Zebra's analytic engine can be deployed in both cloud and on-premise configurations, and its insights help radiologists provide more comprehensive and accurate reports. The company's coronary calcium scoring algorithm can run a broader spectrum of cases involving people who aren't necessarily suspected of having cardiovascular disease.
"This opens up the opportunity to provide coronary calcium scores to a much broader population than a standard chest CT," Benjamin says. "When you can do that, potentially you can catch people who are at high risk that you didn't know about before because they didn't have external symptoms."
Benjamin says Zebra has received positive user feedback about its coronary calcium scoring tool. Also, as with the HeartFlow product, Zebra's analytic engine can be integrated into PACS, RIS, reporting, and EMR systems.

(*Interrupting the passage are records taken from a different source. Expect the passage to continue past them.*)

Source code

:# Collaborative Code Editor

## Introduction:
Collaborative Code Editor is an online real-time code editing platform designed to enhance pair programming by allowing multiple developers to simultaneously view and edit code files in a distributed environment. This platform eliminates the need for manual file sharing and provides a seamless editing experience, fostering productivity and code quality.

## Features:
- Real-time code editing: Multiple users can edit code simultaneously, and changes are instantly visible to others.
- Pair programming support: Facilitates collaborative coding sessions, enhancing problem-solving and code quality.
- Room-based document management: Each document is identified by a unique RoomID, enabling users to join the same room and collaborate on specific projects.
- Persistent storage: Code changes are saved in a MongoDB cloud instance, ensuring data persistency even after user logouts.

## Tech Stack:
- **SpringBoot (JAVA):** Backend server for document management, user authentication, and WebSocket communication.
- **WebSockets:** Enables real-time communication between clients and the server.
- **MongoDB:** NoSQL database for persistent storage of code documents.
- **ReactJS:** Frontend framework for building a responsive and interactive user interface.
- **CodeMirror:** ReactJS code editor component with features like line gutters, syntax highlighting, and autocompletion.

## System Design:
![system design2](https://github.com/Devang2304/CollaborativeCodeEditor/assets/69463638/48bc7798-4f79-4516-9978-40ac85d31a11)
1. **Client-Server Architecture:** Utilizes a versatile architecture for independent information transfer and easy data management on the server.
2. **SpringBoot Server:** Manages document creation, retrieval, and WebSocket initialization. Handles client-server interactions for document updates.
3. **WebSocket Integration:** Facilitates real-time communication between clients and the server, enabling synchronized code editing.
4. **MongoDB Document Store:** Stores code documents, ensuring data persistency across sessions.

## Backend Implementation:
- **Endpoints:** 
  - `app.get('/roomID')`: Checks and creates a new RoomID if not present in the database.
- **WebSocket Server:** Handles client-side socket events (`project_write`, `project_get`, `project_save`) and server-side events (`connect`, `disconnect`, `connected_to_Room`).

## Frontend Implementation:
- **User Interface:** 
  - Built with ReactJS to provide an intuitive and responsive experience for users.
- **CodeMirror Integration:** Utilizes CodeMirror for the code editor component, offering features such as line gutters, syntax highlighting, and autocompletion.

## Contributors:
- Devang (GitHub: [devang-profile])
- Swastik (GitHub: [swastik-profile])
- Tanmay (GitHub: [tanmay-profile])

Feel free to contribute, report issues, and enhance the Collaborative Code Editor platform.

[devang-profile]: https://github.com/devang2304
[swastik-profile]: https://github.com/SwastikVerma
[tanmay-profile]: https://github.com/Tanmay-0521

Zebra has been granted CE approval and subsequent release of its Deep Learning Imaging Analytics Engine in Europe, as well as regulatory clearance and product release in Australia and New Zealand. Earlier this year, US-based Intermountain Healthcare partnered with Zebra to integrate machine learning in medical imaging analysis, with the goal of providing better patient care. Intermountain is interested because Zebra's analytics engine is not just applicable to cardiac care; it receives imaging data and analyzes findings indicative of metabolic and bone health as well. Intermountain will use the results to identify patients at risk. The Zebra analytic engine currently analyzes CT data for signs of fatty liver, excess coronary calcium, emphysema, low bone density, and vertebral compression fractures.
In addition, Zebra has entered into another partnership—a reseller arrangement—with Carestream Health. This partnership is intended to provide imaging analytics that deliver automated population health insights and decision support tools. The software will analyze past and current imaging studies within Carestream's radiology diagnostic client to identify chronic conditions that may require preventive treatment, according to the company.
Also, Siemens Healthineers and GE Healthcare have entered into separate global collaboration agreements with HeartFlow; this will increase HeartFlow FFRct's clinical availability and adoption.
Looking ahead, Taylor sees AI in imaging as something that will become more pervasive in health care. "Five to 10 years ago, people were saying it would be a long time before tools like this would be available in radiology," he says. "That turned out to be not true. It's amazing how well these tools work and how fast they're improving."
— Dan Harvey is a freelance writer based in Wilmington, Delaware.